妖女の娘が病気で、その娘のために青い鳥が必要なのだという。

兄妹は、思い出の国、夜の御殿、森、墓地、幸福の花園、未来の王国を訪れる。見つけた青い鳥はどれも、すぐに死んでしまったり、変色したりする。

一年もの長旅のあと、兄妹が家に戻ったところで、二人は目覚める。

妖女にそっくりなお隣のおばあさんベルランゴーが、病気の娘がほしがるチルチルの鳥を求めてやってくる。

あの鳥いらないんでしょう。もう見向きもしないじゃないの。ところがあのお子さんはずっと前からあれをしきりに欲しがっていらっしゃるんだよ」(メーテルリンク,堀口訳,2006,p.230)と母親にいわれてチルチルが鳥籠を見ると、キジバトは青くなりかけていて(まだ完全には青くない)、青い鳥はここにいたんだなと思う。

チルチルには、家の中も森も以前とは違って綺麗に見える。そこへ元気になった娘が青い鳥を抱いてやってきて、チルチルと二人で餌をやろうとまごまごしているうちに、青い鳥は逃げてしまった……

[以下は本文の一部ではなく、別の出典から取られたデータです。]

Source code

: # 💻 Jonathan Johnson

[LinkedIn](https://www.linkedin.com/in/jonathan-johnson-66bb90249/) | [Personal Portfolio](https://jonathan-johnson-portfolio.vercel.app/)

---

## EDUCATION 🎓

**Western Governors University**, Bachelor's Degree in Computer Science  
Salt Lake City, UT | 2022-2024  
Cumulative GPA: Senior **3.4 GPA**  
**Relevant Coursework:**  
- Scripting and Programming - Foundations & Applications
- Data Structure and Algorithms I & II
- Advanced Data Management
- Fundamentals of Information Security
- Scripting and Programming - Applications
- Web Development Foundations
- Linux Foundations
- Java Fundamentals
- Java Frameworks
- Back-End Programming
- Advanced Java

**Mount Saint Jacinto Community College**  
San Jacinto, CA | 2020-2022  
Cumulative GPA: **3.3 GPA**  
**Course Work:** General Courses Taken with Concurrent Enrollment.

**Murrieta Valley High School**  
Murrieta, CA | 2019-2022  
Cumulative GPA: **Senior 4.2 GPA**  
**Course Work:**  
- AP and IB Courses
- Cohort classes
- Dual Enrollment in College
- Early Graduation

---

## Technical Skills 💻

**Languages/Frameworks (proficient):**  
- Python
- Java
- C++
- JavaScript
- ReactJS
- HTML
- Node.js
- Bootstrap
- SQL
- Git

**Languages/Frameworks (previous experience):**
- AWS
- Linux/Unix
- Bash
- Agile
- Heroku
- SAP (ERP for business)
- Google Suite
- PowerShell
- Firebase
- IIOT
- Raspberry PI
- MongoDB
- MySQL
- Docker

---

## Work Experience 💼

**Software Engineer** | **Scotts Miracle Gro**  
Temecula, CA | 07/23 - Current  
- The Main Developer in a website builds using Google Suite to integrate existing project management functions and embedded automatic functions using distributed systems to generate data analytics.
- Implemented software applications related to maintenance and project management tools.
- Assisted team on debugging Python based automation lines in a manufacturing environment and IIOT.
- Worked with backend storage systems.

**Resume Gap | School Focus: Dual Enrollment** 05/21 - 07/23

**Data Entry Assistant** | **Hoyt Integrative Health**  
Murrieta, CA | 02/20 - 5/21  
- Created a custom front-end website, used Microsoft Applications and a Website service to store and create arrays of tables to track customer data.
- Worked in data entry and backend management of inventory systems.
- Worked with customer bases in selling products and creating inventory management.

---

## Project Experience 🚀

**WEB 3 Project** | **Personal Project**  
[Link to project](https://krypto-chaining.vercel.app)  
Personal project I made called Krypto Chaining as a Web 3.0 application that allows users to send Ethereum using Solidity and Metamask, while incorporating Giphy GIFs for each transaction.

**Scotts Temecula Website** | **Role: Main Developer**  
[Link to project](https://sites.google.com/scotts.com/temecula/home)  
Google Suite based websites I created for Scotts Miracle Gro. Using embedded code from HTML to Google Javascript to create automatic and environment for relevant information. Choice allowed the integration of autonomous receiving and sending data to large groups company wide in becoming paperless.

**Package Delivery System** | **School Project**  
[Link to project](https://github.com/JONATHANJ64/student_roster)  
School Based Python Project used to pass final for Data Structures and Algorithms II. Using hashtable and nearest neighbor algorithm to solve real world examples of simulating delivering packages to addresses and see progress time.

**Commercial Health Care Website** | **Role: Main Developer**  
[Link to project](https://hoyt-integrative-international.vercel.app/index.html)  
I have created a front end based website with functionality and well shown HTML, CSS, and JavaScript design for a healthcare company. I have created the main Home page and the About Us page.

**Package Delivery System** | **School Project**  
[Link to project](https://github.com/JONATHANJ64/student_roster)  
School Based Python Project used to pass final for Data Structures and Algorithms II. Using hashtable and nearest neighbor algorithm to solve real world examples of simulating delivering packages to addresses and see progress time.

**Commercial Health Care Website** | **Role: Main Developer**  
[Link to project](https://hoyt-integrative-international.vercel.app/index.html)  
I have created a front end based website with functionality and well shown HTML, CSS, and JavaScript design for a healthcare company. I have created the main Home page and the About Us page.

ファンタスティックな趣向を凝らしてあるが、作品に描かれた世界は、神秘主義的な世界観とはほとんど接点がない。

登場する妖精たちは作者独自の描きかたである。

これまで人間から被害を被ってきた木と動物たちが登場し、兄妹の飼いネコは人間の横暴に立ち向かう革命家として描かれている。ネコは狡い性格の持ち主である。

それに対立する立場として飼いイヌが描かれており、「おれは神に対して、一番すぐれた、一番偉大なものに対して忠誠を誓うんだ」(メーテルリンク,堀口訳,2006,p.125)という。イヌにはいくらか間の抜けたところがある。

木と動物たちがチルチル・ミチル兄妹の殺害を企む場面は、子供向けに上演されることも珍しくない作品にしては異様なまでに長く、具体的で、生々しい。

木と動物たちの話し合いには、革命の計画というよりは、単なる集団リンチの企みといったほうがよいような陰湿な雰囲気がある。

チルチルはナイフを振り回しながら妹をかばう。そして、頭と手を負傷し、イヌは前足と歯を2本折られる。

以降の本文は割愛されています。